Opinion
No. 121,162
10-22-2021
Carrie E. Josserand, of Lathrop GPM LLP, of Overland Park, and Richard N. Bien, pro hac vice, of the same firm, of Kansas City, Missouri, for appellant Safeway, Inc., and William J. Gotfredson, of Law Office of William J. Gotfredson, P.C., of Leawood, for appellant Kraft Heinz Food Company. Michael D. Pospisil and Matthew T. Swift, of Pospisil Swift LLC, of Kansas City, Missouri, for appellees.
Carrie E. Josserand, of Lathrop GPM LLP, of Overland Park, and Richard N. Bien, pro hac vice, of the same firm, of Kansas City, Missouri, for appellant Safeway, Inc., and William J. Gotfredson, of Law Office of William J. Gotfredson, P.C., of Leawood, for appellant Kraft Heinz Food Company.
Michael D. Pospisil and Matthew T. Swift, of Pospisil Swift LLC, of Kansas City, Missouri, for appellees.
Before Hill, P.J., Atcheson and Warner, JJ.
MEMORANDUM OPINION
Per Curiam:
This interlocutory appeal comes at the tail end of many years of litigation in federal court. In an action removed from state court to federal court, summary judgment was granted against all plaintiffs in the United States District Court in Kansas. Some of the plaintiffs appealed, two did not. After a trip through the federal appellate courts, even all the way to the United States Supreme Court, the lawsuit has now returned to state court because there was, after all, no federal jurisdiction.
In this appeal, we must decide whether the two parties that did not appeal are now bound by the original United States District Court summary judgment orders. This is despite the fact that the federal district court later vacated the judgment order in its entirety for lack of subject matter jurisdiction.

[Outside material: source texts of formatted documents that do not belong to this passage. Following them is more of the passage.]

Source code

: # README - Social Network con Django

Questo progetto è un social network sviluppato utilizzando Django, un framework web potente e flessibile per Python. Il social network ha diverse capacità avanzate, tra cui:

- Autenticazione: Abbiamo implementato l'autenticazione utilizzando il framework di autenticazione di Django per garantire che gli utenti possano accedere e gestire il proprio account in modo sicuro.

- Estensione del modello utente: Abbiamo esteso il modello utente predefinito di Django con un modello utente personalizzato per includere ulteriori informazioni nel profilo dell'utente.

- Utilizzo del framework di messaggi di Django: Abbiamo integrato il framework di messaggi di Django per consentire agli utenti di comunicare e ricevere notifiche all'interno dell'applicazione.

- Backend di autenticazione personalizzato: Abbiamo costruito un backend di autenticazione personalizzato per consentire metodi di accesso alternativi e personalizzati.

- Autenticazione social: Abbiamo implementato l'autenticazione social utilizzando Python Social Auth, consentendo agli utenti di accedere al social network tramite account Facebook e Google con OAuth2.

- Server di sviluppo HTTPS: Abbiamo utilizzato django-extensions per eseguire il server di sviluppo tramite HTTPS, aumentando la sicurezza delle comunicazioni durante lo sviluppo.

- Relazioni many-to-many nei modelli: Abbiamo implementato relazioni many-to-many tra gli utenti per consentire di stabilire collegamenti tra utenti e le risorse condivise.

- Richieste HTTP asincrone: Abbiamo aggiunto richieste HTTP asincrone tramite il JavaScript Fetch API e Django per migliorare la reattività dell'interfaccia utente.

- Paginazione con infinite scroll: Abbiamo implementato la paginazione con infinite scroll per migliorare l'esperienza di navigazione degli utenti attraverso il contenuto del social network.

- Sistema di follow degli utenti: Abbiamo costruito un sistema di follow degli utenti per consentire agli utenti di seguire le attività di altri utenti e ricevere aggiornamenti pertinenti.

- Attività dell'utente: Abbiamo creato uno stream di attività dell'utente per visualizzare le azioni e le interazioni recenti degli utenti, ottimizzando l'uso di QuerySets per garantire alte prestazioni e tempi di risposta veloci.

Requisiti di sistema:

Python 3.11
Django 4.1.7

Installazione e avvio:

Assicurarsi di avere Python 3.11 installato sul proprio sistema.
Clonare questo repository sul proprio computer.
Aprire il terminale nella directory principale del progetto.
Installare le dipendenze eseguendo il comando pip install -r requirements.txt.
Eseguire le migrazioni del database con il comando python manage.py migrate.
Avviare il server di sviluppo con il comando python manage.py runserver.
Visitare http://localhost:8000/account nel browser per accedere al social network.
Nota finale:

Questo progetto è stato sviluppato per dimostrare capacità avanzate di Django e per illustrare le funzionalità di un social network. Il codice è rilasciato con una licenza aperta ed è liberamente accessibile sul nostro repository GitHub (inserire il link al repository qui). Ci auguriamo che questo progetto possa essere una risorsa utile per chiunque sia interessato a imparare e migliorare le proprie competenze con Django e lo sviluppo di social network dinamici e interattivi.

A fire destroyed large amounts of property in an underground food storage warehouse. Several plaintiffs filed a lawsuit in state court and then removed it to federal court. Summary judgment was granted in favor of the defendant. Appeals followed. Two plaintiffs did not appeal.
In 1991, a fire broke out in Americold Corporation's 170-acre underground cold storage facility. Smoke and other contaminants discharged from the fire damaged goods stored in the facility. Americold's excess insurance company, Northwestern Pacific Indemnity Company, denied coverage. Americold negotiated a settlement agreement with several plaintiffs including Conagra Foods, Inc., Kraft Heinz Food Company, and Safeway, Inc. The settlement included a consent judgment, a covenant by the plaintiffs not to execute against the assets of Americold, and an assignment of Americold's claim against Northwestern Pacific. Plaintiffs then filed a garnishment action against Northwestern Pacific. Ultimately, after years of litigation, Northwestern Pacific succeeded in the garnishment proceeding because the consent judgment against Americold had been extinguished by the Kansas dormancy and revivor statutes. Associated Wholesale Grocers, Inc. v. Americold Corp. , 293 Kan. 633, 635-36, 647, 270 P.3d 1074 (2011) ; Associated Wholesale Grocers, Inc. v. Americold Corp. , 261 Kan. 806, 809, 934 P.2d 65 (1997).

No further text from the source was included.